:: Exercise inputs ::

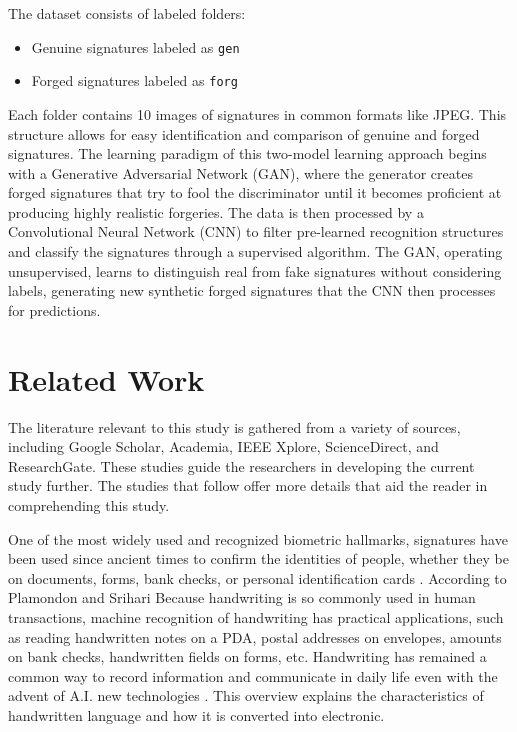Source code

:\documentclass[12pt]{article}
\begin{document}
The dataset consists of labeled folders:
\begin{itemize}
    \item Genuine signatures labeled as \texttt{gen}
    \item Forged signatures labeled as \texttt{forg}
\end{itemize}
Each folder contains 10 images of signatures in common formats like JPEG. This structure allows for easy identification and comparison of genuine and forged signatures. The learning paradigm of this two-model learning approach begins with a Generative Adversarial Network (GAN), where the generator creates forged signatures that try to fool the discriminator until it becomes proficient at producing highly realistic forgeries. The data is then processed by a Convolutional Neural Network (CNN) to filter pre-learned recognition structures and classify the signatures through a supervised algorithm. The GAN, operating unsupervised, learns to distinguish real from fake signatures without considering labels, generating new synthetic forged signatures that the CNN then processes for predictions.

\section{Related Work}

The literature relevant to this study is gathered from a variety of sources, including Google Scholar, Academia, IEEE Xplore, ScienceDirect, and ResearchGate. These studies guide the researchers in developing the current study further. The studies that follow offer more details that aid the reader in comprehending this study.

One of the most widely used and recognized biometric hallmarks, signatures have been used since ancient times to confirm the identities of people, whether they be on documents, forms, bank checks, or personal identification cards  \cite{ref5}. According to Plamondon and Srihari Because handwriting is so commonly used in human transactions, machine recognition of handwriting has practical applications, such as reading handwritten notes on a PDA, postal addresses on envelopes, amounts on bank checks, handwritten fields on forms, etc. Handwriting has remained a common way to record information and communicate in daily life even with the advent of A.I. new technologies \cite{ref10}. This overview explains the characteristics of handwritten language and how it is converted into electronic. 
\end{document}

:::

Work order.
Repeat each record exactly, with the pictures left out.

Your response.
Source code

:\documentclass[12pt]{article}
\begin{document}
The dataset consists of labeled folders:
\begin{itemize}
    \item Genuine signatures labeled as \texttt{gen}
    \item Forged signatures labeled as \texttt{forg}
\end{itemize}
Each folder contains 10 images of signatures in common formats like JPEG. This structure allows for easy identification and comparison of genuine and forged signatures. The learning paradigm of this two-model learning approach begins with a Generative Adversarial Network (GAN), where the generator creates forged signatures that try to fool the discriminator until it becomes proficient at producing highly realistic forgeries. The data is then processed by a Convolutional Neural Network (CNN) to filter pre-learned recognition structures and classify the signatures through a supervised algorithm. The GAN, operating unsupervised, learns to distinguish real from fake signatures without considering labels, generating new synthetic forged signatures that the CNN then processes for predictions.

\section{Related Work}

The literature relevant to this study is gathered from a variety of sources, including Google Scholar, Academia, IEEE Xplore, ScienceDirect, and ResearchGate. These studies guide the researchers in developing the current study further. The studies that follow offer more details that aid the reader in comprehending this study.

One of the most widely used and recognized biometric hallmarks, signatures have been used since ancient times to confirm the identities of people, whether they be on documents, forms, bank checks, or personal identification cards  \cite{ref5}. According to Plamondon and Srihari Because handwriting is so commonly used in human transactions, machine recognition of handwriting has practical applications, such as reading handwritten notes on a PDA, postal addresses on envelopes, amounts on bank checks, handwritten fields on forms, etc. Handwriting has remained a common way to record information and communicate in daily life even with the advent of A.I. new technologies \cite{ref10}. This overview explains the characteristics of handwritten language and how it is converted into electronic. 
\end{document}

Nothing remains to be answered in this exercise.